Instructions to follow. If a line in the data holds "them", copy that line out in full.

###

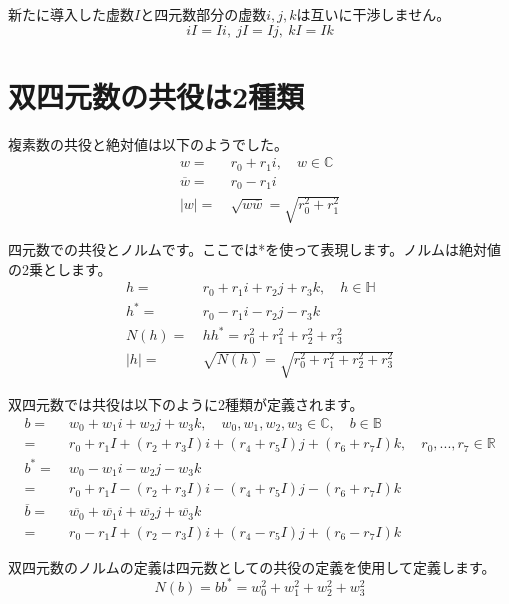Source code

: \documentclass[a4paper,12pt,notitlepage]{jsreport}
\begin{document}
新たに導入した虚数$I$と四元数部分の虚数$i, j, k$は互いに干渉しません。
\begin{equation}
iI=Ii,~jI=Ij,~kI=Ik
\end{equation}

\section{双四元数の共役は2種類}

複素数の共役と絶対値は以下のようでした。
\begin{equation}
\begin{split}
w=~&r_0+r_1i,\quad w\in\mathbb{C}\\
\overline{w}=~&r_0-r_1i\\
|w|=~&\sqrt{w\overline{w}}=\sqrt{r_0^2+r_1^2}
\end{split}
\end{equation}

四元数での共役とノルムです。ここでは*を使って表現します。ノルムは絶対値の2乗とします。
\begin{equation}
\begin{split}
h=~&r_0+r_1i+r_2j+r_3k,\quad h\in\mathbb{H}\\
h^*=~&r_0-r_1i-r_2j-r_3k\\
N(h)=~&hh^*=r_0^2+r_1^2+r_2^2+r_3^2\\
|h|=~&\sqrt{N(h)}=\sqrt{r_0^2+r_1^2+r_2^2+r_3^2}
\end{split}
\end{equation}

双四元数では共役は以下のように2種類が定義されます。
\begin{equation}
\begin{split}
b=~&w_0+w_1i+w_2j+w_3k,\quad w_0,w_1,w_2,w_3\in\mathbb{C},\quad b\in\mathbb{B}\\
=~&r_0+r_1I+(r_2+r_3I)i+(r_4+r_5I)j+(r_6+r_7I)k,\quad r_0,...,r_7\in\mathbb{R}\\
b^*=~&w_0-w_1i-w_2j-w_3k\\
=~&r_0+r_1I-(r_2+r_3I)i-(r_4+r_5I)j-(r_6+r_7I)k\\
\overline{b}=~&\overline{w_0}+\overline{w_1}i+\overline{w_2}j+\overline{w_3}k\\
=~&r_0-r_1I+(r_2-r_3I)i+(r_4-r_5I)j+(r_6-r_7I)k
\end{split}
\end{equation}

双四元数のノルムの定義は四元数としての共役の定義を使用して定義します。
\begin{equation}
N(b)=bb^*=w_0^2+w_1^2+w_2^2+w_3^2
\end{equation}
\end{document}
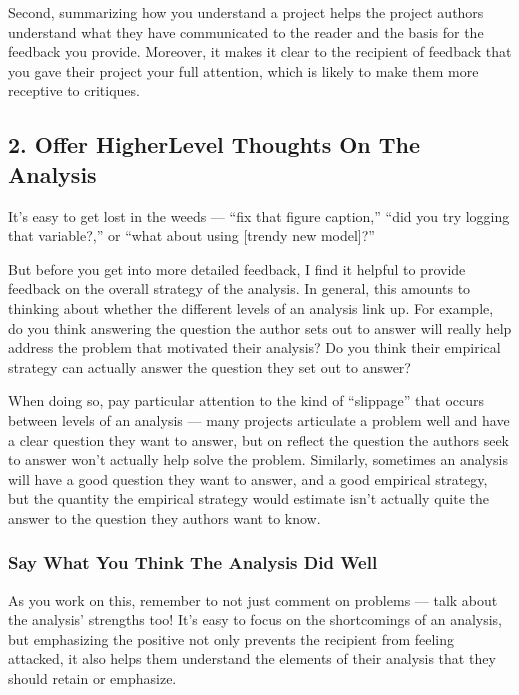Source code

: \documentclass[letterpaper,10pt,english]{jupyterBook}
\begin{document}
\sphinxAtStartPar
Second, summarizing how you understand a project helps the project authors understand what they have communicated to the reader and the basis for the feedback you provide. Moreover, it makes it clear to the recipient of feedback that you gave their project your full attention, which is likely to make them more receptive to critiques.


\subsection{2. Offer Higher\sphinxhyphen{}Level Thoughts On The Analysis}
\label{\detokenize{40_in_practice/30_giving_feedback:offer-higher-level-thoughts-on-the-analysis}}
\sphinxAtStartPar
It’s easy to get lost in the weeds — “fix that figure caption,” “did you try logging that variable?,” or “what about using {[}trendy new model{]}?”

\sphinxAtStartPar
But before you get into more detailed feedback, I find it helpful to provide feedback on the overall strategy of the analysis. In general, this amounts to thinking about whether the different levels of an analysis link up. For example, do you think answering the question the author sets out to answer will really help address the problem that motivated their analysis? Do you think their empirical strategy can actually answer the question they set out to answer?

\sphinxAtStartPar
When doing so, pay particular attention to the kind of “slippage” that occurs between levels of an analysis — many projects articulate a problem well and have a clear question they want to answer, but on reflect the question the authors seek to answer won’t actually help solve the problem. Similarly, sometimes an analysis will have a good question they want to answer, and a good empirical strategy, but the quantity the empirical strategy would estimate isn’t actually quite the answer to the question they authors want to know.


\subsubsection{Say What You Think The Analysis Did Well}
\label{\detokenize{40_in_practice/30_giving_feedback:say-what-you-think-the-analysis-did-well}}
\sphinxAtStartPar
As you work on this, remember to not just comment on problems — talk about the analysis’ strengths too! It’s easy to focus on the short\sphinxhyphen{}comings of an analysis, but emphasizing the positive not only prevents the recipient from feeling attacked, it also helps them understand the elements of their analysis that they should retain or emphasize.
\end{document}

###

Solution to this exercise.
Second, summarizing how you understand a project helps the project authors understand what they have communicated to the reader and the basis for the feedback you provide. Moreover, it makes it clear to the recipient of feedback that you gave their project your full attention, which is likely to make them more receptive to critiques.
As you work on this, remember to not just comment on problems — talk about the analysis’ strengths too! It’s easy to focus on the short\sphinxhyphen{}comings of an analysis, but emphasizing the positive not only prevents the recipient from feeling attacked, it also helps them understand the elements of their analysis that they should retain or emphasize.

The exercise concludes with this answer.